You walk into the back yard and see the back route Booth took to avoid federal troops.
Many of the sites are on private property, but the owners welcome the Surratt Society bus.
You’ll see the spot where Booth and Davy Herold launched David Jone’s skiff on their first failed boat ride towards Virginia. It is now a religious retreat house, but they allow the Surratt Society to tour.
The Garrett House, where Booth died, no longer exists. The tour guide takes you to the middle of a median strip on a Virginia highway and shows you the exact spot where the Garrett front porch was in 1865. You can look across traffic and downhill to the spot where the tobacco barn once stood.
Each fall and spring, the society sponsors the 12-hour tours on luxury buses, each narrated by a knowledgable host. One of the past hosts was Michael W. Kauffman, author of “American Brutus.”

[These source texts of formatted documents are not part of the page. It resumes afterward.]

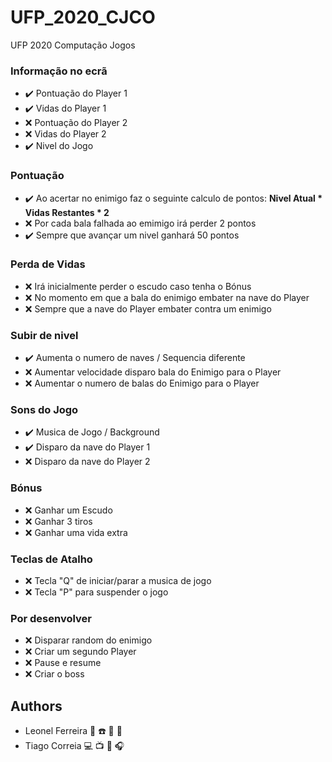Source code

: # UFP_2020_CJCO
UFP 2020 Computação Jogos

### Informação no ecrã
* ✔️ Pontuação do Player 1
* ✔️ Vidas do Player 1
* ❌ Pontuação do Player 2
* ❌ Vidas do Player 2
* ✔️ Nivel do Jogo

### Pontuação
* ✔️ Ao acertar no enimigo faz o seguinte calculo de pontos: **Nivel Atual * Vidas Restantes * 2**
* ❌ Por cada bala falhada ao emimigo irá perder 2 pontos
* ✔️ Sempre que avançar um nivel ganhará 50 pontos

### Perda de Vidas
* ❌ Irá inicialmente perder o escudo caso tenha o Bónus
* ❌ No momento em que a bala do enimigo embater na nave do Player
* ❌ Sempre que a nave do Player embater contra um enimigo

### Subir de nivel
* ✔️ Aumenta o numero de naves / Sequencia diferente
* ❌ Aumentar velocidade disparo bala do Enimigo para o Player
* ❌ Aumentar o numero de balas do Enimigo para o Player

### Sons do Jogo
* ✔️ Musica de Jogo / Background
* ✔️ Disparo da nave do Player 1
* ❌ Disparo da nave do Player 2

### Bónus
* ❌ Ganhar um Escudo
* ❌ Ganhar 3 tiros
* ❌ Ganhar uma vida extra

### Teclas de Atalho
* ❌ Tecla "Q" de iniciar/parar a musica de jogo
* ❌ Tecla "P" para suspender o jogo

### Por desenvolver
* ❌ Disparar random do enimigo
* ❌ Criar um segundo Player
* ❌ Pause e resume
* ❌ Criar o boss




## Authors
* Leonel Ferreira 💾 ☎️ 💽 📼
* Tiago Correia 💻 📺 📱 🎧
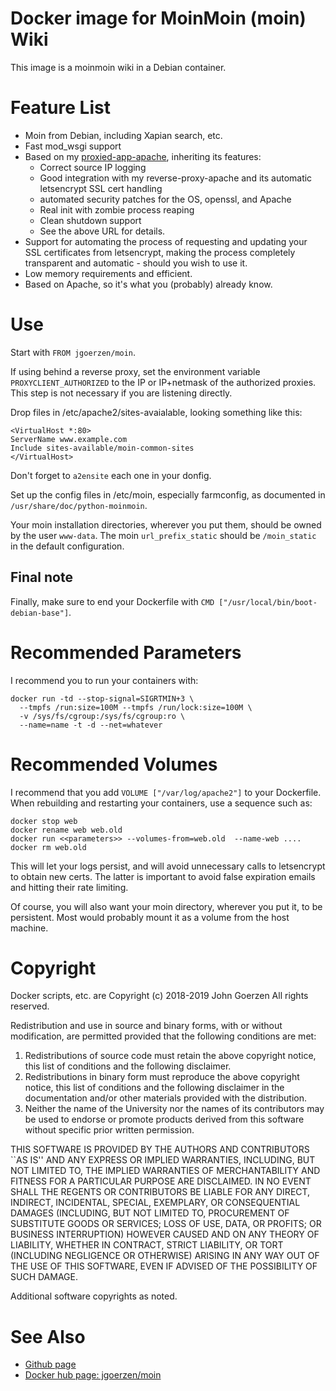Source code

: # Docker image for MoinMoin (moin) Wiki

This image is a moinmoin wiki in a Debian container.

# Feature List

 - Moin from Debian, including Xapian search, etc.
 - Fast mod_wsgi support
 - Based on my
   [proxied-app-apache](https://github.com/jgoerzen/docker-apache-proxy),
   inheriting its features:
   - Correct source IP logging
   - Good integration with my reverse-proxy-apache and its automatic
     letsencrypt SSL cert handling
   - automated security patches for the OS, openssl, and Apache
   - Real init with zombie process reaping
   - Clean shutdown support
   - See the above URL for details.
 - Support for automating the process of requesting and updating your
   SSL certificates from letsencrypt, making the process completely
   transparent and automatic - should you wish to use it.
 - Low memory requirements and efficient.
 - Based on Apache, so it's what you (probably) already know.

# Use

Start with `FROM jgoerzen/moin`.

If using behind a reverse proxy, set the environment variable
`PROXYCLIENT_AUTHORIZED` to the IP or IP+netmask of the authorized
proxies.  This step is not necessary if you are listening directly.

Drop files in /etc/apache2/sites-avaialable, looking something like
this:

    <VirtualHost *:80>
    ServerName www.example.com
    Include sites-available/moin-common-sites
    </VirtualHost>

Don't forget to `a2ensite` each one in your donfig.

Set up the config files in /etc/moin, especially farmconfig, as
documented in `/usr/share/doc/python-moinmoin`.

Your moin installation directories, wherever you put them, should be
owned by the user `www-data`.  The moin `url_prefix_static` should be
`/moin_static` in the default configuration.


## Final note

Finally, make sure to end your Dockerfile with `CMD ["/usr/local/bin/boot-debian-base"]`.


# Recommended Parameters

I recommend you to run your containers with:

    docker run -td --stop-signal=SIGRTMIN+3 \
      --tmpfs /run:size=100M --tmpfs /run/lock:size=100M \
      -v /sys/fs/cgroup:/sys/fs/cgroup:ro \
      --name=name -t -d --net=whatever

# Recommended Volumes

I recommend that you add `VOLUME ["/var/log/apache2"]` to your
Dockerfile.  When rebuilding and restarting your containers, use a
sequence such as:

    docker stop web
    docker rename web web.old
    docker run <<parameters>> --volumes-from=web.old  --name-web ....
    docker rm web.old
   
This will let your logs persist, and will avoid unnecessary calls to
letsencrypt to obtain new certs.  The latter is important to avoid
false expiration emails and hitting their rate limiting.

Of course, you will also want your moin directory, wherever you put
it, to be persistent.  Most would probably mount it as a volume from
the host machine.

# Copyright

Docker scripts, etc. are
Copyright (c) 2018-2019 John Goerzen
All rights reserved.

Redistribution and use in source and binary forms, with or without
modification, are permitted provided that the following conditions
are met:
1. Redistributions of source code must retain the above copyright
   notice, this list of conditions and the following disclaimer.
2. Redistributions in binary form must reproduce the above copyright
   notice, this list of conditions and the following disclaimer in the
   documentation and/or other materials provided with the distribution.
3. Neither the name of the University nor the names of its contributors
   may be used to endorse or promote products derived from this software
   without specific prior written permission.

THIS SOFTWARE IS PROVIDED BY THE AUTHORS AND CONTRIBUTORS ``AS IS'' AND
ANY EXPRESS OR IMPLIED WARRANTIES, INCLUDING, BUT NOT LIMITED TO, THE
IMPLIED WARRANTIES OF MERCHANTABILITY AND FITNESS FOR A PARTICULAR PURPOSE
ARE DISCLAIMED.  IN NO EVENT SHALL THE REGENTS OR CONTRIBUTORS BE LIABLE
FOR ANY DIRECT, INDIRECT, INCIDENTAL, SPECIAL, EXEMPLARY, OR CONSEQUENTIAL
DAMAGES (INCLUDING, BUT NOT LIMITED TO, PROCUREMENT OF SUBSTITUTE GOODS
OR SERVICES; LOSS OF USE, DATA, OR PROFITS; OR BUSINESS INTERRUPTION)
HOWEVER CAUSED AND ON ANY THEORY OF LIABILITY, WHETHER IN CONTRACT, STRICT
LIABILITY, OR TORT (INCLUDING NEGLIGENCE OR OTHERWISE) ARISING IN ANY WAY
OUT OF THE USE OF THIS SOFTWARE, EVEN IF ADVISED OF THE POSSIBILITY OF
SUCH DAMAGE.

Additional software copyrights as noted.

# See Also

 - [Github page](https://github.com/jgoerzen/docker-apache-moin)
 - [Docker hub page: jgoerzen/moin](https://hub.docker.com/r/jgoerzen/moin)


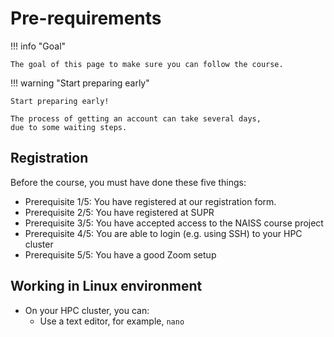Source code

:# Pre-requirements

!!! info "Goal"

    The goal of this page to make sure you can follow the course.

!!! warning "Start preparing early"

    Start preparing early!

    The process of getting an account can take several days,
    due to some waiting steps.

## Registration

Before the course, you must have done these five things:

- Prerequisite 1/5: You have registered at our registration form.
- Prerequisite 2/5: You have registered at SUPR
- Prerequisite 3/5: You have accepted access to the NAISS course project
- Prerequisite 4/5: You are able to login (e.g. using SSH) to your HPC cluster
- Prerequisite 5/5: You have a good Zoom setup

## Working in Linux environment

- On your HPC cluster, you can:
    - Use a text editor, for example, ``nano``


<!-- 

RJCB: I think this is misleading:
learners perfectly get away with this,
as we teachers tell all they need to know.
I think these study prerequirements do more damage than good.

These are the things you need to follow the course:

- You have a basic understanding of what an HPC cluster is.
  To get familiar with HPC clusters,
  see [our material on HPC clusters](common/hpc_clusters.md)
- You are not a complete beginner of the Linux environment.
  To get familiar with the Linux/Bash command line,
  we recommend the courses and material at
  [our collection of other courses](common/other_courses.md)

-->

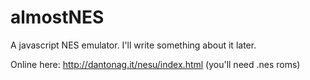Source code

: # almostNES
A javascript NES emulator. I'll write something about it later.

Online here: http://dantonag.it/nesu/index.html
(you'll need .nes roms)
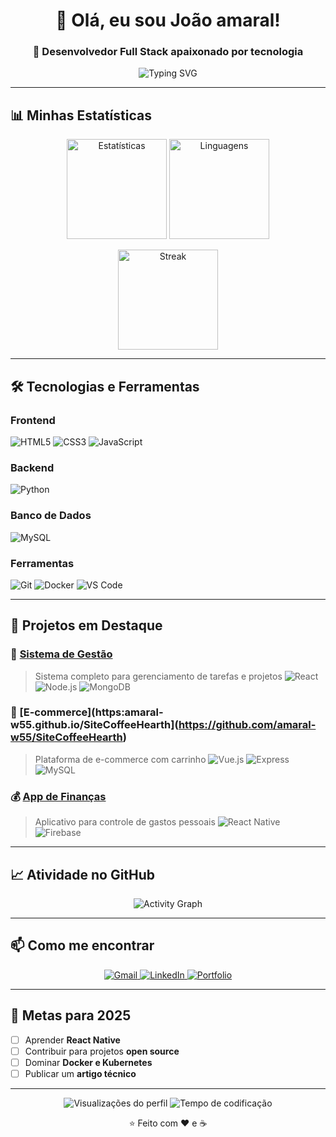<h1 align="center">👋 Olá, eu sou João amaral!</h1>
<h3 align="center">🚀 Desenvolvedor Full Stack apaixonado por tecnologia</h3>

<p align="center">
  <img src="https://readme-typing-svg.herokuapp.com?font=Fira+Code&pause=1000&color=2E8B57&center=true&vCenter=true&width=435&lines=Desenvolvedor+Full+Stack;Apaixonado+por+Tecnologia;Sempre+aprendendo+coisas+novas" alt="Typing SVG" />
</p>

---

## 📊 **Minhas Estatísticas**

<p align="center">
  <img src="https://github-readme-stats.vercel.app/api?username=amaral-w55&show_icons=true&theme=radical" alt="Estatísticas" height="160" />
  <img src="https://github-readme-stats.vercel.app/api/top-langs/?username=amaral-w55&layout=compact&theme=radical" alt="Linguagens" height="160" />
</p>

<p align="center">
  <img src="https://github-readme-streak-stats.herokuapp.com/?user=amaral-w55&theme=radical" alt="Streak" height="160" />
</p>

---

## 🛠 **Tecnologias e Ferramentas**

### **Frontend**
![HTML5](https://img.shields.io/badge/HTML5-E34F26?style=for-the-badge&logo=html5&logoColor=white)
![CSS3](https://img.shields.io/badge/CSS3-1572B6?style=for-the-badge&logo=css3&logoColor=white)
![JavaScript](https://img.shields.io/badge/JavaScript-F7DF1E?style=for-the-badge&logo=javascript&logoColor=black)

### **Backend**
![Python](https://img.shields.io/badge/Python-3776AB?style=for-the-badge&logo=python&logoColor=white)

### **Banco de Dados**
![MySQL](https://img.shields.io/badge/MySQL-005C84?style=for-the-badge&logo=mysql&logoColor=white)

### **Ferramentas**
![Git](https://img.shields.io/badge/Git-F05032?style=for-the-badge&logo=git&logoColor=white)
![Docker](https://img.shields.io/badge/Docker-2496ED?style=for-the-badge&logo=docker&logoColor=white)
![VS Code](https://img.shields.io/badge/VS_Code-007ACC?style=for-the-badge&logo=visual-studio-code&logoColor=white)

---

## 📂 **Projetos em Destaque**

### 🎯 [**Sistema de Gestão**](https://github.com/SEU-USUARIO/projeto-1)
> Sistema completo para gerenciamento de tarefas e projetos
![React](https://img.shields.io/badge/React-20232A?style=flat-square&logo=react&logoColor=61DAFB)
![Node.js](https://img.shields.io/badge/Node.js-339933?style=flat-square&logo=nodedotjs&logoColor=white)
![MongoDB](https://img.shields.io/badge/MongoDB-4EA94B?style=flat-square&logo=mongodb&logoColor=white)

### 🛒 [**E-commerce**](https:amaral-w55.github.io/SiteCoffeeHearth](https://github.com/amaral-w55/SiteCoffeeHearth)
> Plataforma de e-commerce com carrinho
![Vue.js](https://img.shields.io/badge/Vue.js-35495E?style=flat-square&logo=vue.js&logoColor=4FC08D)
![Express](https://img.shields.io/badge/Express-000000?style=flat-square&logo=express&logoColor=white)
![MySQL](https://img.shields.io/badge/MySQL-005C84?style=flat-square&logo=mysql&logoColor=white)

### 💰 [**App de Finanças**](https://github.com/SEU-USUARIO/projeto-3)
> Aplicativo para controle de gastos pessoais
![React Native](https://img.shields.io/badge/React_Native-20232A?style=flat-square&logo=react&logoColor=61DAFB)
![Firebase](https://img.shields.io/badge/Firebase-FFCA28?style=flat-square&logo=firebase&logoColor=black)

---

## 📈 **Atividade no GitHub**

<p align="center">
  <img src="https://github-readme-activity-graph.vercel.app/graph?username=amaral-w55&theme=react-dark&bg_color=20232a&hide_border=true" alt="Activity Graph" />
</p>

---

## 📫 **Como me encontrar**

<p align="center">
  <a href="john.ryze2009@gmail.com">
    <img src="https://img.shields.io/badge/Gmail-D14836?style=for-the-badge&logo=gmail&logoColor=white" alt="Gmail" />
  </a>
  <a href="https://linkedin.com/in/seu-perfil">
    <img src="https://img.shields.io/badge/LinkedIn-0077B5?style=for-the-badge&logo=linkedin&logoColor=white" alt="LinkedIn" />
  </a>
  <a href="https://portfolio.seusite.com">
    <img src="https://img.shields.io/badge/Portfolio-000000?style=for-the-badge&logo=About.me&logoColor=white" alt="Portfolio" />
  </a>
</p>

---

## 🎯 **Metas para 2025**

- [ ] Aprender **React Native**
- [ ] Contribuir para projetos **open source**
- [ ] Dominar **Docker e Kubernetes**
- [ ] Publicar um **artigo técnico**

---

<p align="center">
  <img src="https://komarev.com/ghpvc/?username=amaral-w55&color=blue&style=flat-square" alt="Visualizações do perfil" />
  <img src="https://wakatime.com/badge/user/YOUR_WAKATIME_ID.svg" alt="Tempo de codificação" />
</p>

<p align="center">
  ⭐️ Feito com ❤️ e ☕️
</p>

If you’re interested, contact the Surratt House Museum at 301 868 1121 this month and ask to be added to the advanced notice mailing list. They mail information on fall tours in June and spring tours in January. Reservations are accepted on a strict  first-come basis, so call now and mail your reservation form back the moment you receive it. It’s not unusual to have 200 or 300 names on the waiting list.
The tour is so popular that society mails out the advanced notices in sequence to assure some parity within the U.S. Postal Service – west of the Mississippi first, then east of the Mississippi, then the Washington-Baltimore region last.
The 12-hour tour costs $75 per person, or $70 for members of the Surratt Society. The proceeds pay for the preservation of Surratt House Museum, the first stop on Booth’s flight south.